## TASK PROMPT
Line by line, output the data that follows exactly as written.

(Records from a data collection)
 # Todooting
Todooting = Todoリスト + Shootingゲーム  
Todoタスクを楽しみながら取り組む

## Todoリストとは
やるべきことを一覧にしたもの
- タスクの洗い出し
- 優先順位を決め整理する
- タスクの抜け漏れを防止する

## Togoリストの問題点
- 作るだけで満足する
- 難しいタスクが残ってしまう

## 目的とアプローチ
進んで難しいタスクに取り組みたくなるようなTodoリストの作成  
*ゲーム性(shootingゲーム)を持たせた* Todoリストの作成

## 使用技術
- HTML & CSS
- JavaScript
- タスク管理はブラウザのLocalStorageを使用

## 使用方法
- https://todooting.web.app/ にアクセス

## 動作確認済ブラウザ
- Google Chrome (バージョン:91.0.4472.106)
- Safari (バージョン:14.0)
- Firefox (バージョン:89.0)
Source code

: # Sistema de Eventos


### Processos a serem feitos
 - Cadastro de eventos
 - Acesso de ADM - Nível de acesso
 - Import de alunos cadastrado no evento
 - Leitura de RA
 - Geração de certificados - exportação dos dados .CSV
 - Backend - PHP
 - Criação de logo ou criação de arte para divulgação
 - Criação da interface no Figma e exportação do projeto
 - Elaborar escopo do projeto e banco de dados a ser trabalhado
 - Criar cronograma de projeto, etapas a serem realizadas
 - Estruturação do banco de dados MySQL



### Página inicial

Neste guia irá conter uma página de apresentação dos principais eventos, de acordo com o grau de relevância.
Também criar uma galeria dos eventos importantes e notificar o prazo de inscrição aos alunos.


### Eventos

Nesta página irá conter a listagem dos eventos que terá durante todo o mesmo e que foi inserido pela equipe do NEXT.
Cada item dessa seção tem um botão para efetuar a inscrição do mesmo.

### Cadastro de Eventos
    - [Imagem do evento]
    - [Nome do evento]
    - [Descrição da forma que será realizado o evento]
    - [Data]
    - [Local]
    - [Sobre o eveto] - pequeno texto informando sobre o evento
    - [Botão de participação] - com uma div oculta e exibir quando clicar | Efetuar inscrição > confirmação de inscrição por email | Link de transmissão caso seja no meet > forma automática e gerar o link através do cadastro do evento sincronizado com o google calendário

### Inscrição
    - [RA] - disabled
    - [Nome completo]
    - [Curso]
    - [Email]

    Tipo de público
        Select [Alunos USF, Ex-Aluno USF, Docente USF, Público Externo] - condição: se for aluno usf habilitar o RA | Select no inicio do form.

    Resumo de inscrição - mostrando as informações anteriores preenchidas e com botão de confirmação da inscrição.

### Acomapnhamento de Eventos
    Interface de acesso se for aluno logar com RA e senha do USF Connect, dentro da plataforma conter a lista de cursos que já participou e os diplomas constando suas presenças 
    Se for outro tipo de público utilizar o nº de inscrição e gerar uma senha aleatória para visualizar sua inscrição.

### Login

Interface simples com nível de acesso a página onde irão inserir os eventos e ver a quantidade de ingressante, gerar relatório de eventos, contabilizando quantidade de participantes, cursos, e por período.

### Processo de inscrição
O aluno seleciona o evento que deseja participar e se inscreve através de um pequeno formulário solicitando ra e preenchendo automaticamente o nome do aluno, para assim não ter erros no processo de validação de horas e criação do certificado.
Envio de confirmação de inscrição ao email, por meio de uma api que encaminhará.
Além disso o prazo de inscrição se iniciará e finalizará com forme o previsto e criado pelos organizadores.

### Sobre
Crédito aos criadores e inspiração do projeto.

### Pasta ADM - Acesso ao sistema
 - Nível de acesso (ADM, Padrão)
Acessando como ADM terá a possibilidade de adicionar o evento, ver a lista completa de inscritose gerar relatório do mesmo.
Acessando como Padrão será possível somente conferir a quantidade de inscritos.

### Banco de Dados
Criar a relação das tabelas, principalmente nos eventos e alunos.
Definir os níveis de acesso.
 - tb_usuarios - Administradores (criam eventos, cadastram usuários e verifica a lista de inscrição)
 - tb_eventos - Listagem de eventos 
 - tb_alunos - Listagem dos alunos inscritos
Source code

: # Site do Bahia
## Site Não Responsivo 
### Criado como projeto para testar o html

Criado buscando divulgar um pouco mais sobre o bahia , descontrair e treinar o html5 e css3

## SOLUTION
 # Todooting
Todooting = Todoリスト + Shootingゲーム  
Todoタスクを楽しみながら取り組む

## Todoリストとは
やるべきことを一覧にしたもの
- タスクの洗い出し
- 優先順位を決め整理する
- タスクの抜け漏れを防止する

## Togoリストの問題点
- 作るだけで満足する
- 難しいタスクが残ってしまう

## 目的とアプローチ
進んで難しいタスクに取り組みたくなるようなTodoリストの作成  
*ゲーム性(shootingゲーム)を持たせた* Todoリストの作成

## 使用技術
- HTML & CSS
- JavaScript
- タスク管理はブラウザのLocalStorageを使用

## 使用方法
- https://todooting.web.app/ にアクセス

## 動作確認済ブラウザ
- Google Chrome (バージョン:91.0.4472.106)
- Safari (バージョン:14.0)
- Firefox (バージョン:89.0)
Source code

: # Sistema de Eventos


### Processos a serem feitos
 - Cadastro de eventos
 - Acesso de ADM - Nível de acesso
 - Import de alunos cadastrado no evento
 - Leitura de RA
 - Geração de certificados - exportação dos dados .CSV
 - Backend - PHP
 - Criação de logo ou criação de arte para divulgação
 - Criação da interface no Figma e exportação do projeto
 - Elaborar escopo do projeto e banco de dados a ser trabalhado
 - Criar cronograma de projeto, etapas a serem realizadas
 - Estruturação do banco de dados MySQL



### Página inicial

Neste guia irá conter uma página de apresentação dos principais eventos, de acordo com o grau de relevância.
Também criar uma galeria dos eventos importantes e notificar o prazo de inscrição aos alunos.


### Eventos

Nesta página irá conter a listagem dos eventos que terá durante todo o mesmo e que foi inserido pela equipe do NEXT.
Cada item dessa seção tem um botão para efetuar a inscrição do mesmo.

### Cadastro de Eventos
    - [Imagem do evento]
    - [Nome do evento]
    - [Descrição da forma que será realizado o evento]
    - [Data]
    - [Local]
    - [Sobre o eveto] - pequeno texto informando sobre o evento
    - [Botão de participação] - com uma div oculta e exibir quando clicar | Efetuar inscrição > confirmação de inscrição por email | Link de transmissão caso seja no meet > forma automática e gerar o link através do cadastro do evento sincronizado com o google calendário

### Inscrição
    - [RA] - disabled
    - [Nome completo]
    - [Curso]
    - [Email]

    Tipo de público
        Select [Alunos USF, Ex-Aluno USF, Docente USF, Público Externo] - condição: se for aluno usf habilitar o RA | Select no inicio do form.

    Resumo de inscrição - mostrando as informações anteriores preenchidas e com botão de confirmação da inscrição.

### Acomapnhamento de Eventos
    Interface de acesso se for aluno logar com RA e senha do USF Connect, dentro da plataforma conter a lista de cursos que já participou e os diplomas constando suas presenças 
    Se for outro tipo de público utilizar o nº de inscrição e gerar uma senha aleatória para visualizar sua inscrição.

### Login

Interface simples com nível de acesso a página onde irão inserir os eventos e ver a quantidade de ingressante, gerar relatório de eventos, contabilizando quantidade de participantes, cursos, e por período.

### Processo de inscrição
O aluno seleciona o evento que deseja participar e se inscreve através de um pequeno formulário solicitando ra e preenchendo automaticamente o nome do aluno, para assim não ter erros no processo de validação de horas e criação do certificado.
Envio de confirmação de inscrição ao email, por meio de uma api que encaminhará.
Além disso o prazo de inscrição se iniciará e finalizará com forme o previsto e criado pelos organizadores.

### Sobre
Crédito aos criadores e inspiração do projeto.

### Pasta ADM - Acesso ao sistema
 - Nível de acesso (ADM, Padrão)
Acessando como ADM terá a possibilidade de adicionar o evento, ver a lista completa de inscritose gerar relatório do mesmo.
Acessando como Padrão será possível somente conferir a quantidade de inscritos.

### Banco de Dados
Criar a relação das tabelas, principalmente nos eventos e alunos.
Definir os níveis de acesso.
 - tb_usuarios - Administradores (criam eventos, cadastram usuários e verifica a lista de inscrição)
 - tb_eventos - Listagem de eventos 
 - tb_alunos - Listagem dos alunos inscritos
Source code

: # Site do Bahia
## Site Não Responsivo 
### Criado como projeto para testar o html

Criado buscando divulgar um pouco mais sobre o bahia , descontrair e treinar o html5 e css3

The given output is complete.